PE: parse rich header and refactor DOS stub parser #406

kkent030315 · 2024-04-13T00:58:38Z

This PR adds parsing of Rich headers, as someone opened issue #400.

Added rich header goblin::pe::header::RichHeader goblin::pe::header::RichMetadata parsing if present, with success/fail/corrupted tests.
DOS stub is now non-fixed size of slice reference, and explicitly isolated from the DOS header.
- The DOS stub is not always guaranteed to be 64-bytes long; there are some linkers (Borland C ) and PE packers generate application-specific DOS stub; (dos stub length restricts to the first 64 bytes #422) and
- The DOS stub includes the DOS header in definition. The DOS header and DOS stub are sometimes known to be separate, but also sometimes together. This is confusing stuff, and there are no official statement. By design, separating the header and the stub would be preferred. Concating them in the higher implementations (on the user side) are pretty easiest than making it together (otherwise user needs to mess with the raw buffer in the higher implementations.. bad).

I took the constant bytes in the test code from mthiesen/link-patcher (MIT). If this can potentially be license incompliance, I am happy to make own specimens for testing.

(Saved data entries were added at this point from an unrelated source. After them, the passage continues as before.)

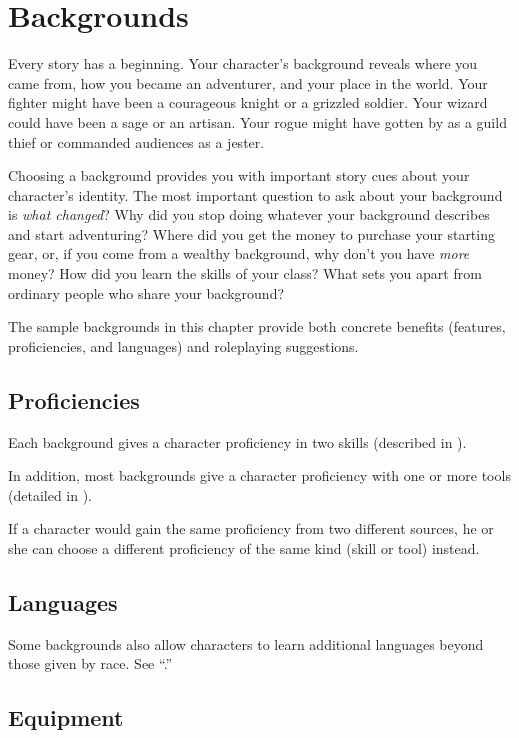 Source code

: \section{Backgrounds}
\label{sec:backgrounds}

Every story has a beginning. Your character's background reveals where you came from, how you became an adventurer, and your place in the world. Your fighter might have been a courageous knight or a grizzled soldier. Your wizard could have been a sage or an artisan. Your rogue might have gotten by as a guild thief or commanded audiences as a jester.

Choosing a background provides you with important story cues about your character's identity. The most important question to ask about your background is \textit{what changed}? Why did you stop doing whatever your background describes and start adventuring? Where did you get the money to purchase your starting gear, or, if you come from a wealthy background, why don't you have \textit{more} money? How did you learn the skills of your class? What sets you apart from ordinary people who share your background?

The sample backgrounds in this chapter provide both concrete benefits (features, proficiencies, and languages) and roleplaying suggestions.

\subsection{Proficiencies}

Each background gives a character proficiency in two skills (described in ).

In addition, most backgrounds give a character proficiency with one or more tools (detailed in ).

If a character would gain the same proficiency from two different sources, he or she can choose a different proficiency of the same kind (skill or tool) instead.

\subsection{Languages}

Some backgrounds also allow characters to learn additional languages beyond those given by race. See “.”

\subsection{Equipment}

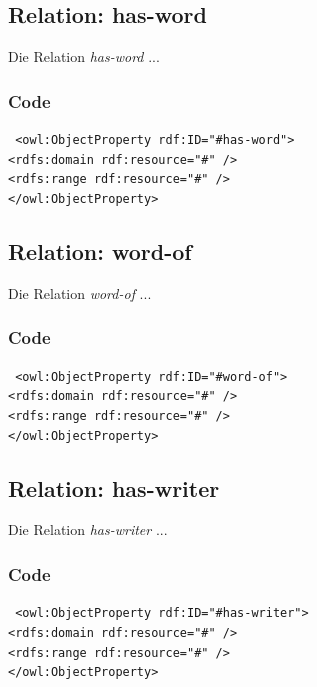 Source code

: ﻿\documentclass[
    11pt,
    latin1,
    a4paper,
    oneside
]{scrreprt}
\begin{document}
\subsection{Relation: has-word} \label{sec:rel_hasword}

Die Relation \emph{has-word} ...

\subsubsection{Code} \label{sec:rel_hasword_code}

\texttt{ <owl:ObjectProperty rdf:ID="#has-word"> \\
	<rdfs:domain rdf:resource="#" /> \\
	<rdfs:range rdf:resource="#" /> \\
</owl:ObjectProperty> }


\subsection{Relation: word-of} \label{sec:rel_wordof}

Die Relation \emph{word-of} ...

\subsubsection{Code} \label{sec:rel_wordof_code}

\texttt{ <owl:ObjectProperty rdf:ID="#word-of"> \\
	<rdfs:domain rdf:resource="#" /> \\
	<rdfs:range rdf:resource="#" /> \\
</owl:ObjectProperty> }


\subsection{Relation: has-writer} \label{sec:rel_haswriter}

Die Relation \emph{has-writer} ...

\subsubsection{Code} \label{sec:rel_haswriter_code}

\texttt{ <owl:ObjectProperty rdf:ID="#has-writer"> \\
	<rdfs:domain rdf:resource="#" /> \\
	<rdfs:range rdf:resource="#" /> \\
</owl:ObjectProperty> }
\end{document}
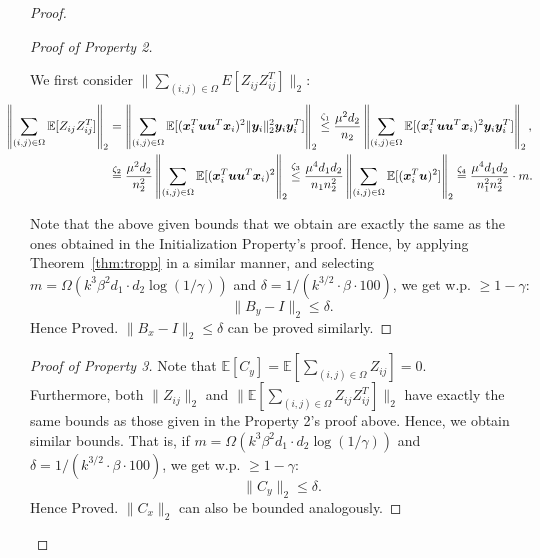 \documentclass[11pt]{article}
\newcommand{\e}{\bm{e}}
\newcommand{\tp}[1]{{#1}^{T}}
\newcommand{\E}{\mathbb{E}}
\renewcommand{\u}{\bm{u}}
\newcommand{\Vot}{\tp{V}_*}
\newcommand{\So}{\Sigma_*}
\newcommand{\Uo}{U_*}
\newcommand{\xti}{\tp{\x}_i}
\newcommand{\yti}{\tp{\y}_i}
\newcommand{\ytj}{\tp{\y}_j}
\newcommand{\Wo}{W_*}
\newcommand{\x}{\bm{x}}
\newcommand{\y}{\bm{y}}
\newcommand{\xit}{\tp{\x}_i}
\newcommand{\yi}{\y_i}
\begin{document}
\begin{proof}
\begin{proof}[Proof of Property 2]
\begin{itemize}
We first consider $\|\sum_{(i,j)\in \Omega}E[Z_{ij}Z_{ij}^T]\|_2$:
\begin{align}
\hspace*{-20pt}\left\|\sum_{(i,j)\in \Omega}\E[Z_{ij}Z_{ij}^T]\right\|_2&=\left\|\sum_{(i,j)\in \Omega}\E[(\xit\u\u^T\x_i)^2\|\y_i\|_2^2 \yi\yti]\right\|_2\stackrel{\zeta_1}{\leq}\frac{\mu^2d_2}{n_2}\left\|\sum_{(i,j)\in \Omega}\E[(\xit\u\u^T\x_i)^2\yi\yti]\right\|_2,\nonumber\\
&\stackrel{\zeta_2}{=}\frac{\mu^2d_2}{n_2^2}\left\|\sum_{(i,j)\in \Omega}\E[(\xit\u\u^T\x_i)^2\right\|_2\stackrel{\zeta_3}{\leq}\frac{\mu^4d_1d_2}{n_1n_2^2}\left\|\sum_{(i,j)\in \Omega}\E[(\xit\u)^2]\right\|_2\stackrel{\zeta_4}{=}\frac{\mu^4d_1d_2}{n_1^2n_2^2}\cdot m.
\end{align}
\end{itemize}
Note that the above given bounds that we obtain are exactly the same as the ones obtained in the Initialization Property's proof. Hence, by applying Theorem~\ref{thm:tropp} in a similar manner, and selecting $m=\Omega(k^3\beta^2 d_1\cdot d_2 \log(1/\gamma))$ and $\delta= 1/(k^{3/2}\cdot \beta\cdot 100)$, we get w.p. $\geq 1-\gamma$: 
$$\|B_y-I\|_2 \leq \delta.$$
Hence Proved. $\|B_x-I\|_2 \leq \delta$ can be proved similarly. 
\end{proof}
\begin{proof}[Proof of Property 3]
Note that $\E[C_y]=\E[\sum_{(i,j)\in \Omega}Z_{ij}]=0$.\\ Furthermore, both $\|Z_{ij}\|_2$ and $\|\E[\sum_{(i,j)\in \Omega} Z_{ij}Z_{ij}^T]\|_2$ have exactly the same bounds as those given in the Property 2's proof above. Hence, we obtain similar bounds. That is, if $m=\Omega(k^3\beta^2 d_1\cdot d_2 \log(1/\gamma))$ and $\delta= 1/(k^{3/2}\cdot \beta\cdot 100)$, we get w.p. $\geq 1-\gamma$: 
$$\|C_y\|_2 \leq \delta.$$
Hence Proved. $\|C_x\|_2$ can also be bounded analogously. 
\end{proof}

\end{proof}
\end{document}
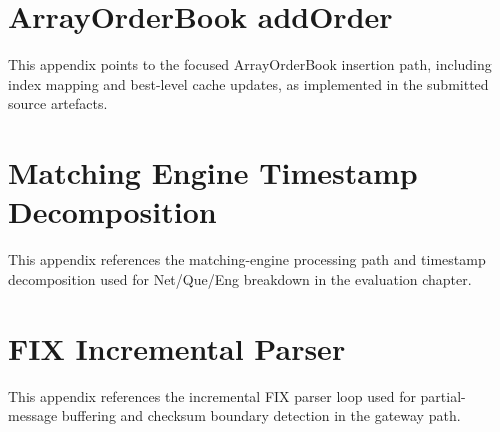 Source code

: \documentclass[12pt,a4paper]{report}
\begin{document}
\chapter{ArrayOrderBook addOrder}
This appendix points to the focused ArrayOrderBook insertion path, including index mapping and best-level cache updates, as implemented in the submitted source artefacts.

\chapter{Matching Engine Timestamp Decomposition}
This appendix references the matching-engine processing path and timestamp decomposition used for Net/Que/Eng breakdown in the evaluation chapter.

\chapter{FIX Incremental Parser}
This appendix references the incremental FIX parser loop used for partial-message buffering and checksum boundary detection in the gateway path.
\end{document}
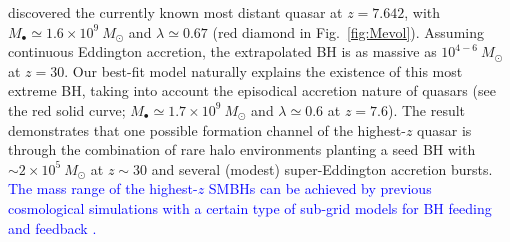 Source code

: \documentclass[twocolumn, twocolappendix]{aastex63}
\newcommand{\Msun}{M_\odot}
\newcommand{\red}[1]{\textcolor{red}{ #1}}
\newcommand{\blue}[1]{\textcolor{blue}{ #1}}
\begin{document}
\begin{CJK*}{UTF8}{gbsn}
\citet{2021ApJ...907L...1W} discovered the currently known most distant quasar at $z=7.642$,
with $M_{\bullet}\simeq 1.6\times 10^9~\Msun$ and $\lambda \simeq 0.67$ (red diamond in Fig.~\ref{fig:Mevol}).
Assuming continuous Eddington accretion, the extrapolated BH is as massive as $10^{4-6}~\Msun$ at $z= 30$. 
Our best-fit model naturally explains the existence of this most extreme BH,
taking into account the episodical accretion nature of quasars (see the red solid curve;
$M_\bullet \simeq 1.7\times 10^9~\Msun$ and $\lambda \simeq 0.6$ at $z=7.6$).
The result demonstrates that
one possible formation channel of the highest-$z$ quasar is through the combination of rare halo environments planting a seed BH 
with $\sim 2\times 10^5~\Msun$ at $z\sim 30$ and several (modest) super-Eddington accretion bursts.
\blue{
The mass range of the highest-$z$ SMBHs can be achieved by previous cosmological simulations with a certain type of
sub-grid models for BH feeding and feedback \citep{2017MNRAS.467.4243D,2018MNRAS.473.4003B,2019MNRAS.488.4004L}.
}



\end{CJK*}
\end{document}
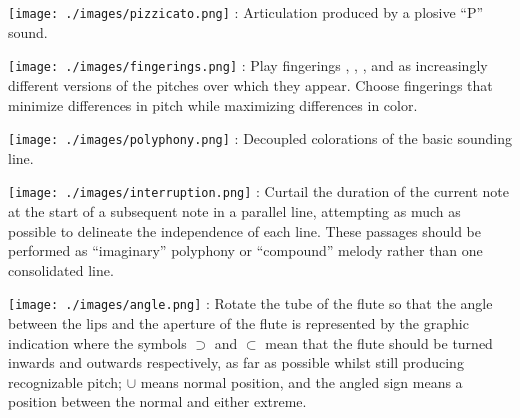 \documentclass[11pt]{article}
\newcommand*\circled[1]{\tikz[baseline=(char.base)]{
            \node[shape=circle,draw,inner sep=1pt] (char) {#1};}}
\begin{document}
\begin{multicols}{2}
\vspace*{0.25cm}

\texttt{[image: ./images/pizzicato.png]}  : Articulation produced by a plosive ``P'' sound. \\
\rightskip\leftskip
\phantom{text} \hfill \phantom{()}

\vspace*{0.25cm}

\texttt{[image: ./images/fingerings.png]}  : Play fingerings \circled{1}, \circled{2}, \circled{3}, and \circled{4} as increasingly different versions of the pitches over which they appear. Choose fingerings that minimize differences in pitch while maximizing differences in color. \\
\rightskip\leftskip
\phantom{text} \hfill \phantom{()}


\vspace*{0.25cm}

\texttt{[image: ./images/polyphony.png]}  : Decoupled colorations of the basic sounding line. \\
\rightskip\leftskip
\phantom{text} \hfill \phantom{()}


\vspace*{0.25cm}

\texttt{[image: ./images/interruption.png]}  : Curtail the duration of the current note at the start of a subsequent note in a parallel line, attempting as much as possible to delineate the independence of each line. These passages should be performed as ``imaginary'' polyphony or ``compound'' melody rather than one consolidated line. \\
\rightskip\leftskip
\phantom{text} \hfill \phantom{()}


\vspace*{0.25cm}

\texttt{[image: ./images/angle.png]}  : Rotate the tube of the flute so that the angle between the lips and the aperture of the flute is represented by the graphic indication where the symbols $\supset$ and $\subset$ mean that the flute should be turned inwards and outwards respectively, as far as possible whilst still producing recognizable pitch; $\cup$ means normal position, and the angled sign means a position between the normal and either extreme. \\
\rightskip\leftskip
\phantom{text} \hfill \phantom{()}


\end{multicols}
\end{document}
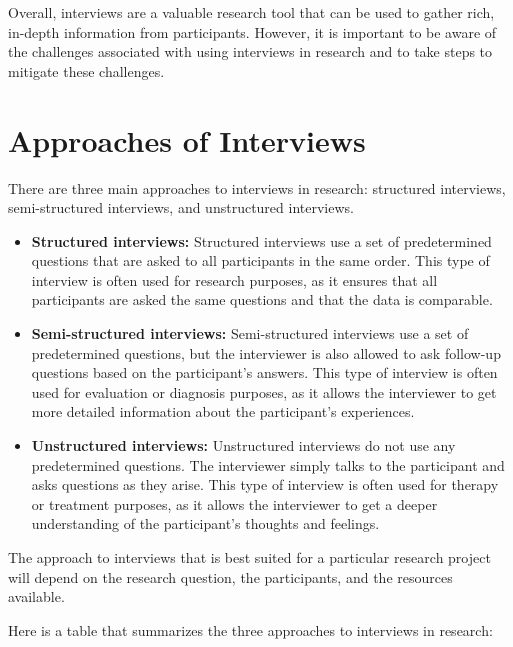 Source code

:\documentclass[
  b5paper]{book}
\begin{document}
Overall, interviews are a valuable research tool that can be used to gather rich, in-depth information from participants. However, it is important to be aware of the challenges associated with using interviews in research and to take steps to mitigate these challenges.

\hypertarget{approaches-of-interviews}{%
\section{Approaches of Interviews}\label{approaches-of-interviews}}

There are three main approaches to interviews in research: structured interviews, semi-structured interviews, and unstructured interviews.

\begin{itemize}
\item
  \textbf{Structured interviews:} Structured interviews use a set of predetermined questions that are asked to all participants in the same order. This type of interview is often used for research purposes, as it ensures that all participants are asked the same questions and that the data is comparable.
\item
  \textbf{Semi-structured interviews:} Semi-structured interviews use a set of predetermined questions, but the interviewer is also allowed to ask follow-up questions based on the participant's answers. This type of interview is often used for evaluation or diagnosis purposes, as it allows the interviewer to get more detailed information about the participant's experiences.
\item
  \textbf{Unstructured interviews:} Unstructured interviews do not use any predetermined questions. The interviewer simply talks to the participant and asks questions as they arise. This type of interview is often used for therapy or treatment purposes, as it allows the interviewer to get a deeper understanding of the participant's thoughts and feelings.
\end{itemize}

The approach to interviews that is best suited for a particular research project will depend on the research question, the participants, and the resources available.

Here is a table that summarizes the three approaches to interviews in research:
\end{document}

kkent030315 · 2024-04-13T01:05:03Z

I'm a bit tired, will fix the CI at the rest of today or tomorrow.

… the current scope

m4b

unfortunately there are some breaking changes here, but some seem unavoidable; primarily I'd like to see DosStub have it's parse method move into an impl DosStub and the &[u8] be reverted back to the DosStub type that was there before. otherwise it's looking ok!

src/pe/header.rs

src/pe/mod.rs

src/pe/header.rs

m4b · 2024-05-20T06:24:54Z

@kkent030315 gentle ping; would definitely like to see this go in, but I had requested some changes :)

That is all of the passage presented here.